Personal information
- Nationality: Kenyan
- Born: 24 February 1984 Nairobi, Kenya
- Died: 26 December 2024 (aged 40)
- Height: 175 cm (69 in)
- Weight: 59 kg (130 lb)
- Spike: 299 cm (118 in)
- Block: 287 cm (113 in)

Volleyball information
- Position: Setter

Career
| Years | Teams |
|  |  | Kenya Pipeline Malkia Strikers |
| 2014 | Kenya Pipeline |

National team
| 2004–2024 | Kenya |

= Janet Wanja =

Kenyan volleyball player (1984–2024)

Janet Wanja (24 February 1984 – 26 December 2024) was a Kenyan volleyball player, who competed for her Country at the 2004 Summer Olympics in Athens, Greece, wearing the number #7 jersey. There she ended up in eleventh place with the Kenya women's national team.

Wanja went to Mukumu Girls High School. She played for Kenya Commercial Bank and Kenya Pipeline.

In 2007, under their then coach Sammy Kirongo, she led Kenya's national side to its seventh victory at the Women's African Volleyball Championship in the final against Algeria. The Kenyan team included Wanja and she was judged the "best setter". Dorcas Ndasaba was judged "best player" after she gained the final point to deliver Kenya's victory in straight sets.

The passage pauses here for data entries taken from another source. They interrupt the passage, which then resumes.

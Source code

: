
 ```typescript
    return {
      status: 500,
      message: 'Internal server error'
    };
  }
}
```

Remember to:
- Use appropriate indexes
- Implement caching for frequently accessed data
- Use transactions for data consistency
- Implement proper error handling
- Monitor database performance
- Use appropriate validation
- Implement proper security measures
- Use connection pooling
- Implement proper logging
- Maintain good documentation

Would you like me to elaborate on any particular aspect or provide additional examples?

In 2015 Brackcides Agala was the captain of the national team and Wanja assisted her. The team announced that they refused to play for the 2015 FIVB World Grand Prix in Canberra after several victories. The players were annoyed that they had not been paid allowances that had been promised by the Kenya Volleyball Federation. The boycott was successful and the team played and won against Peru. However, the KVF were not pleased and when the teams were announced for the 2016 Summer Olympics neither Brackcides Agala nor Janet Wanja were asked to the qualifying matches.

In 2017 Wanja was in the Kenya Pipeline team in Cairo as they contested the Women's Africa Club Volleyball Championship.

Wanja was diagnosed with gallbladder cancer, and died on 26 December 2024, at the age of 40.